◆ What the task requires ◆
Below are the entries; give again exactly the lines from the one mentioning "Python Core: Carol" through the one mentioning "- What does", inclusive.

>>>

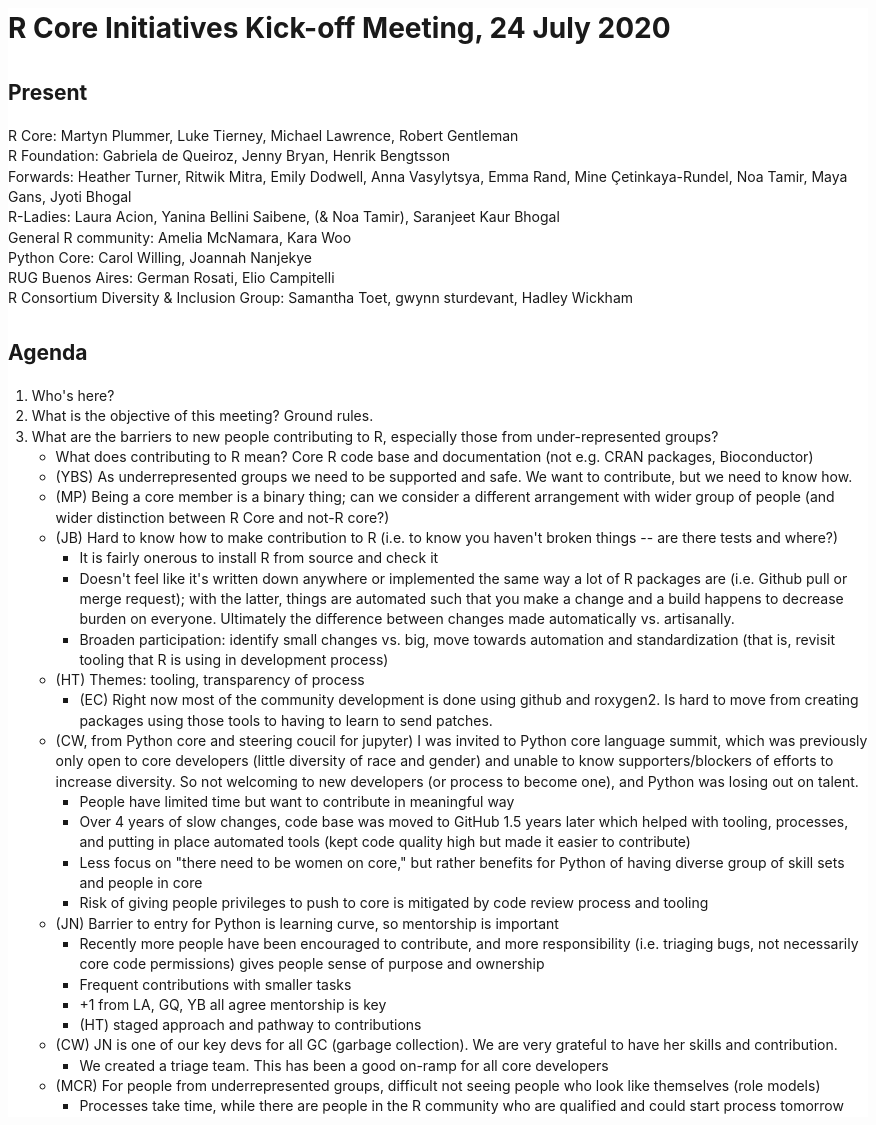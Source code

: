 # R Core Initiatives Kick-off Meeting, 24 July 2020

## Present

R Core: Martyn Plummer, Luke Tierney, Michael Lawrence, Robert Gentleman  
R Foundation: Gabriela de Queiroz, Jenny Bryan, Henrik Bengtsson  
Forwards: Heather Turner, Ritwik Mitra, Emily Dodwell, Anna Vasylytsya, Emma Rand, Mine Çetinkaya-Rundel, Noa Tamir, Maya Gans, Jyoti Bhogal  
R-Ladies: Laura Acion, Yanina Bellini Saibene, (& Noa Tamir), Saranjeet Kaur Bhogal  
General R community: Amelia McNamara, Kara Woo  
Python Core: Carol Willing, Joannah Nanjekye  
RUG Buenos Aires: German Rosati, Elio Campitelli  
R Consortium Diversity & Inclusion Group: Samantha Toet, gwynn sturdevant, Hadley Wickham

## Agenda

1. Who's here?
2. What is the objective of this meeting? Ground rules.
3. What are the barriers to new people contributing to R, especially those from under-represented groups?
    - What does contributing to R mean? Core R code base and documentation (not e.g. CRAN packages, Bioconductor)
    - (YBS) As underrepresented groups we need to be supported and safe. We want to contribute, but we need to know how.
    - (MP) Being a core member is a binary thing; can we consider a different arrangement with wider group of people (and wider distinction between R Core and not-R core?)
    - (JB) Hard to know how to make contribution to R (i.e. to know you haven't broken things -- are there tests and where?)
        - It is fairly onerous to install R from source and check it
        - Doesn't feel like it's written down anywhere or implemented the same way a lot of R packages are (i.e. Github pull or merge request); with the latter, things are automated such that you make a change and a build happens to decrease burden on everyone. Ultimately the difference between changes made automatically vs. artisanally.
        - Broaden participation: identify small changes vs. big, move towards automation and standardization (that is, revisit tooling that R is using in development process)
    - (HT) Themes: tooling, transparency of process
        - (EC) Right now most of the community development is done using github and roxygen2. Is hard to move from creating packages using those tools to having to learn to send patches.
    - (CW, from Python core and steering coucil for jupyter)  I was invited to Python core language summit, which was previously only open to core developers (little diversity of race and gender) and unable to know supporters/blockers of efforts to increase diversity. So not welcoming to new developers (or process to become one), and Python was losing out on talent.
        - People have limited time but want to contribute in meaningful way
        - Over 4 years of slow changes, code base was moved to GitHub 1.5 years later which helped with tooling, processes, and putting in place automated tools (kept code quality high but made it easier to contribute)
        - Less focus on "there need to be women on core," but rather benefits for Python of having diverse group of skill sets and people in core
        - Risk of giving people privileges to push to core is mitigated by code review process and tooling
    - (JN) Barrier to entry for Python is learning curve, so mentorship is important
        - Recently more people have been encouraged to contribute, and more responsibility (i.e. triaging bugs, not necessarily core code permissions) gives people sense of purpose and ownership
        - Frequent contributions with smaller tasks
        - +1 from LA, GQ, YB all agree mentorship is key
        - (HT) staged approach and pathway to contributions
    - (CW) JN is one of our key devs for all GC (garbage collection). We are very grateful to have her skills and contribution.
        - We created a triage team. This has been a good on-ramp for all core developers
    - (MCR) For people from underrepresented groups, difficult not seeing people who look like themselves (role models)
        - Processes take time, while there are people in the R community who are qualified and could start process tomorrow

<<<

◆ Exercise response ◆
Python Core: Carol Willing, Joannah Nanjekye  
RUG Buenos Aires: German Rosati, Elio Campitelli  
R Consortium Diversity & Inclusion Group: Samantha Toet, gwynn sturdevant, Hadley Wickham

## Agenda

1. Who's here?
2. What is the objective of this meeting? Ground rules.
3. What are the barriers to new people contributing to R, especially those from under-represented groups?
    - What does contributing to R mean? Core R code base and documentation (not e.g. CRAN packages, Bioconductor)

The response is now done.